Niestety, ta zaleta może stać się także wadą, szczególnie, gdy po tę książkę sięgnie czytelnik bardziej obeznany z tematem, bo tak naprawdę nie dowie się niczego nowego z niej. Również osoba, która tylko śledzi mojego bloga, będzie w podobnej sytuacji, ponieważ będzie znała przeważającą większość informacji przedstawionych w niej (a w wielu przypadkach będzie miała nawet większą wiedzę na dany temat).

Podsumowując, „Herbata. Przewodnik” autorstwa Anny Ładniak to zdecydowanie książka dla bardzo początkujących herbaciarzy. Bardziej obeznani z tematem miłośnicy herbaty raczej nie mają czego szukać w niej. Mimo wszystko cieszę się, że w ogóle pisze się i wydaje się książki o herbacie, również z myślą o tych bardziej początkujących :).

Pozdrawiam 🙂

„Ilustrowany leksykon herbaty” Leszka Ruma – krótka recenzja książki o herbacie

Jeżeli zwracacie uwagę na bibliografię zamieszczoną prawie pod każdym moim wpisem na blogu, to pewnie zauważyliście, że dość często powtarza się w niej jedna pozycja. Jest to książka pt. „Ilustrowany leksykon herbaty” Leszka Ruma wydawnictwa Kurpisz. Dzisiejszy wpis będzie krótką recenzją właśnie tej książki 🙂

ilustrowany leksykon herbaty

„Ilustrowany leksykon herbaty” składa się z trzech głównych części. Pierwsza część to dość obszerne kalendarium, które przedstawia historię herbaty w pigułce. W tej części można znaleźć mnóstwo ciekawostek historycznych, np. dowiedzieć się, kiedy powstał pierwszy czajnik, kiedy ukazała się pierwsza reklama herbaty, czy kiedy i gdzie pojawiła się pierwsza wzmianka o herbacie w Polsce. Druga część zawiera alfabetyczny spis haseł dostarczających wielu informacji dotyczących herbaty, m.in. rodzajów i odmian herbaty, miejsc jej uprawy i produkcji, sposobów jej przyrządzania, roślin używanych do aromatyzowania naparu, jak również osób, które odegrały ważną rolę w historii herbaty. Ten spis haseł jest uatrakcyjniony najróżniejszymi zdjęciami, rysunkami i mapkami. Trzecia część książki obejmuje liczbę około stu przepisów na przeróżne napoje herbaciane z dodatkiem przypraw i alkoholu, ciasta, ciasteczka, placki i inne wypieki, które najczęściej podaje się i spożywa w towarzystwie herbaty, np. przepis na angielskie bułeczki buns i scones.

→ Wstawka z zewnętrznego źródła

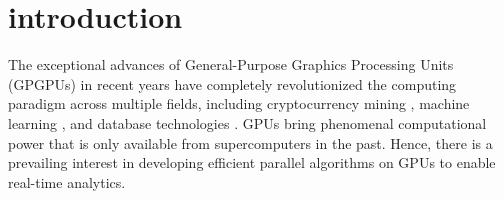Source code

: \section{introduction}
The exceptional advances of General-Purpose Graphics Processing Units (GPGPUs) 
in recent years have completely revolutionized the computing paradigm across multiple fields, including cryptocurrency mining \cite{o2014bitcoin,taylor2013bitcoin}, machine learning \cite{coates2013deep,abadi2016tensorflow}, and database technologies \cite{bakkum2010accelerating,kaldewey2012gpu}.
GPUs bring phenomenal computational power that is only available from supercomputers in the past. 
Hence, there is a prevailing interest in developing efficient parallel algorithms on GPUs to enable real-time analytics.

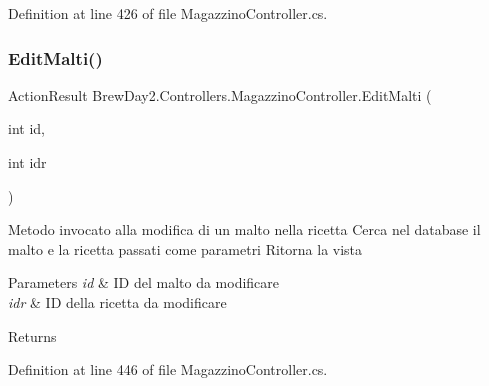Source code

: Definition at line 426 of file Magazzino\+Controller.\+cs.

\mbox{\label{class_brew_day2_1_1_controllers_1_1_magazzino_controller_a591ba03e7b1d7ab34171e3f84ac15a19}} 
\subsubsection{\texorpdfstring{Edit\+Malti()}{EditMalti()}\hspace{0.1cm}{\footnotesize\ttfamily [1/2]}}
{\footnotesize\ttfamily Action\+Result Brew\+Day2.\+Controllers.\+Magazzino\+Controller.\+Edit\+Malti (\begin{DoxyParamCaption}\item[{int}]{id,  }\item[{int}]{idr }\end{DoxyParamCaption})}



Metodo invocato alla modifica di un malto nella ricetta Cerca nel database il malto e la ricetta passati come parametri Ritorna la vista 


\begin{DoxyParams}{Parameters}
{\em id} & ID del malto da modificare\\
\hline
{\em idr} & ID della ricetta da modificare\\
\hline
\end{DoxyParams}
\begin{DoxyReturn}{Returns}

\end{DoxyReturn}


Definition at line 446 of file Magazzino\+Controller.\+cs.

\mbox{\label{class_brew_day2_1_1_controllers_1_1_magazzino_controller_a898f64cc8e955db12ca1f12ed288b67b}} 
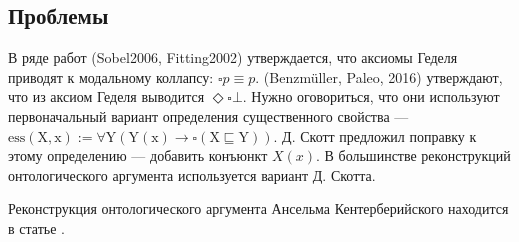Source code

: \documentclass[openany]{book}
\theoremstyle{plain}
\theoremstyle{definition}
\begin{document}
\subsection{Проблемы}

В ряде работ (Sobel2006, Fitting2002) утверждается, что аксиомы Геделя приводят к модальному коллапсу: \(\square p \equiv p\). (Benzm\"{u}ller, Paleo, 2016) утверждают, что из аксиом Геделя выводится \(\Diamond \square \bot\). Нужно оговориться, что они используют первоначальный вариант определения существенного свойства --- \(\mathrm{ess(X, x) := \forall Y (Y(x) \to \square (X \sqsubseteq Y))}\). Д. Скотт предложил поправку к этому определению --- добавить конъюнкт \(X(x)\). В большинстве реконструкций онтологического аргумента используется вариант Д. Скотта.

Реконструкция онтологического аргумента Ансельма Кентерберийского находится в статье \cite{Ramharter}.
\end{document}
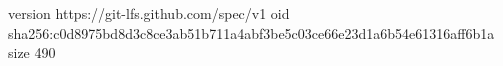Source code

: version https://git-lfs.github.com/spec/v1
oid sha256:c0d8975bd8d3c8ce3ab51b711a4abf3be5c03ce66e23d1a6b54e61316aff6b1a
size 490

Główną zaletą „Ilustrowanego leksykonu herbaty” jest spora liczba haseł, a co się z tym wiąże – mnogość i różnorodność informacji o herbacie. Natomiast główną wadą tej książki jest lakoniczność przedstawionych informacji, która momentami bywa przesadna. Dla przykładu pod hasłem „Hojicha” znajdziemy następującą definicję „jest to zielona, prażona herbata produkowana w Japonii, o trudnym do określenia smaku i orzechowym zapachu”. Ja zdaję sobie sprawę z tego, że w końcu mam do czynienia z leksykonem, więc z reguły definicje nie są zbyt długie i szczegółowe, ale mimo wszystko myślę, że dobrze by było, gdyby niektóre z nich były bardziej rozwinięte.

Niemniej jednak „Ilustrowany leksykon herbaty” to książka warta polecenia 🙂 Jest to pozycja, w której każdy miłośnik herbaty, niezależnie od posiadanej wiedzy, może znaleźć coś dla siebie. Dzięki niej osoba niemająca zbyt dużej wiedzy teoretycznej będzie miała większe ogólne pojęcie o herbacie. Z kolei osoba obeznana z tematem herbaty będzie mogła uzupełnić swoją wiedzę o nieznane wcześniej informacje.

Na koniec ciekawostka dla amatorów kawy i piwa – Leszek Rum, autor „Ilustrowanego leksykonu herbaty”, z wykształcenia hydrogeolog, a z zamiłowania tester używek, jest również autorem dwóch analogicznych leksykonów o kawie i piwie.